Liberty hits crowdfunding goal to take on Snooper's Charter
Campaign group raises £40,000 to finance legal challenge against the government

Civil rights group Liberty has launched a crowdfunding campaign to take on the government's Snooper Charter, saying it's against our basic human rights to be monitored on such a large scale.
The organisation is seeking to challenge the law in the High Court and is inviting the public to support the action by donating money to the campaign using the CrowdJustice platform. With a month to go before the fund-raising initiative ends, it has already hit its 40,000 target, reaching 40,162 at the time of writing.
The Snooper's Charter, formally known as the Investigatory Powers Act (IPA), was devised by Theresa May while she was still Home Secretary and will allow the government to access web history and email, text and phone records. Liberty's appeal describes these powers as the ability to "hack computers, phones and tablets on an industrial scale".
"Last year, this Government exploited fear and distraction to quietly create the most extreme surveillance regime of any democracy in history," Martha Spurrier, director of Liberty, said. "Hundreds of thousands of people have since called for this Act's repeal because they see it for what it is an unprecedented, unjustified assault on our freedom."
Although the IPA gained Royal Assent in November last year and came into force at the end of December, Liberty is seeking to have it repealed, claiming it's unlawful and puts UK citizens' basic human rights at risk.
"We hope anybody with an interest in defending our democracy, privacy, press freedom, fair trials, protest rights, free speech and the safety and cybersecurity of everyone in the UK will support this crowdfunded challenge, and make 2017 the year we reclaim our rights," Spurrier added.

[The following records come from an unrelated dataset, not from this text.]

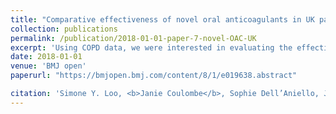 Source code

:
 ```yaml
---
title: "Comparative effectiveness of novel oral anticoagulants in UK patients with non-valvular atrial fibrillation and chronic kidney disease: a matched cohort study"
collection: publications
permalink: /publication/2018-01-01-paper-7-novel-OAC-UK
excerpt: 'Using COPD data, we were interested in evaluating the effectiveness and safety of NOACs compared with VKAs in patients with non-valvular atrila fibrillation, with a focus on patients with CKD. '
date: 2018-01-01
venue: 'BMJ open'
paperurl: "https://bmjopen.bmj.com/content/8/1/e019638.abstract"

citation: 'Simone Y. Loo, <b>Janie Coulombe</b>, Sophie Dell’Aniello, James M Brophy, Samy Suissa, and Christel Renoux (2018). &quot; Comparative effectiveness of novel oral anticoagulants in UK patients with non-valvular atrial fibrillation and chronic kidney disease: a matched cohort study&quot; <i>BMJ open</i>. Vol. 8 (1).'
---
```

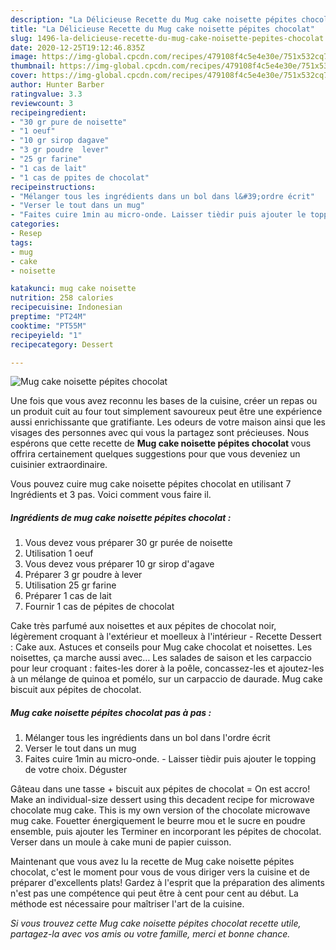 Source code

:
 ```yaml
---
description: "La Délicieuse Recette du Mug cake noisette pépites chocolat"
title: "La Délicieuse Recette du Mug cake noisette pépites chocolat"
slug: 1496-la-delicieuse-recette-du-mug-cake-noisette-pepites-chocolat
date: 2020-12-25T19:12:46.835Z
image: https://img-global.cpcdn.com/recipes/479108f4c5e4e30e/751x532cq70/mug-cake-noisette-pepites-chocolat-photo-principale-de-la-recette.jpg
thumbnail: https://img-global.cpcdn.com/recipes/479108f4c5e4e30e/751x532cq70/mug-cake-noisette-pepites-chocolat-photo-principale-de-la-recette.jpg
cover: https://img-global.cpcdn.com/recipes/479108f4c5e4e30e/751x532cq70/mug-cake-noisette-pepites-chocolat-photo-principale-de-la-recette.jpg
author: Hunter Barber
ratingvalue: 3.3
reviewcount: 3
recipeingredient:
- "30 gr pure de noisette"
- "1 oeuf"
- "10 gr sirop dagave"
- "3 gr poudre  lever"
- "25 gr farine"
- "1 cas de lait"
- "1 cas de ppites de chocolat"
recipeinstructions:
- "Mélanger tous les ingrédients dans un bol dans l&#39;ordre écrit"
- "Verser le tout dans un mug"
- "Faites cuire 1min au micro-onde. Laisser tièdir puis ajouter le topping de votre choix. Déguster"
categories:
- Resep
tags:
- mug
- cake
- noisette

katakunci: mug cake noisette 
nutrition: 258 calories
recipecuisine: Indonesian
preptime: "PT24M"
cooktime: "PT55M"
recipeyield: "1"
recipecategory: Dessert

---
```



![Mug cake noisette pépites chocolat](https://img-global.cpcdn.com/recipes/479108f4c5e4e30e/751x532cq70/mug-cake-noisette-pepites-chocolat-photo-principale-de-la-recette.jpg)

Une fois que vous avez reconnu les bases de la cuisine, créer un repas ou un produit cuit au four tout simplement savoureux peut être une expérience aussi enrichissante que gratifiante. Les odeurs de votre maison ainsi que les visages des personnes avec qui vous la partagez sont précieuses. Nous espérons que cette recette de <strong> Mug cake noisette pépites chocolat </strong> vous offrira certainement quelques suggestions pour que vous deveniez un cuisinier extraordinaire.

<!--inarticleads1-->

Vous pouvez cuire mug cake noisette pépites chocolat en utilisant 7 Ingrédients et 3 pas. Voici comment vous faire il.

##### Ingrédients de mug cake noisette pépites chocolat :

1. Vous devez vous préparer 30 gr purée de noisette
1. Utilisation 1 oeuf
1. Vous devez vous préparer 10 gr sirop d&#39;agave
1. Préparer 3 gr poudre à lever
1. Utilisation 25 gr farine
1. Préparer 1 cas de lait
1. Fournir 1 cas de pépites de chocolat


Cake très parfumé aux noisettes et aux pépites de chocolat noir, légèrement croquant à l&#39;extérieur et moelleux à l&#39;intérieur - Recette Dessert : Cake aux. Astuces et conseils pour Mug cake chocolat et noisettes. Les noisettes, ça marche aussi avec… Les salades de saison et les carpaccio pour leur croquant : faites-les dorer à la poêle, concassez-les et ajoutez-les à un mélange de quinoa et pomélo, sur un carpaccio de daurade. Mug cake biscuit aux pépites de chocolat. 

<!--inarticleads2-->

##### Mug cake noisette pépites chocolat pas à pas :

1. Mélanger tous les ingrédients dans un bol dans l&#39;ordre écrit
1. Verser le tout dans un mug
1. Faites cuire 1min au micro-onde. - Laisser tièdir puis ajouter le topping de votre choix. Déguster


Gâteau dans une tasse + biscuit aux pépites de chocolat = On est accro! Make an individual-size dessert using this decadent recipe for microwave chocolate mug cake. This is my own version of the chocolate microwave mug cake. Fouetter énergiquement le beurre mou et le sucre en poudre ensemble, puis ajouter les Terminer en incorporant les pépites de chocolat. Verser dans un moule à cake muni de papier cuisson. 

<!--inarticleads1-->

<p>
Maintenant que vous avez lu la recette de Mug cake noisette pépites chocolat, c'est le moment pour vous de vous diriger vers la cuisine et de préparer d'excellents plats! Gardez à l'esprit que la préparation des aliments n'est pas une compétence qui peut être à cent pour cent au début. La méthode est nécessaire pour maîtriser l'art de la cuisine.
</p>

<p>
<i>Si vous trouvez cette Mug cake noisette pépites chocolat recette utile, partagez-la avec vos amis ou votre famille, merci et bonne chance.</i>
</p>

Liberty's campaign comes just a few weeks after the European Court of Justice upheld a legal challenge brought by Conservative MP David Davis and Labour MP Tom Watson, which claimed the Data Retention and Investigatory Powers Act the IPA's predecessor broke the law by indiscriminately collecting and analysing citizens' internet activity and phone records. That case has now reterned to the UK court of appeal.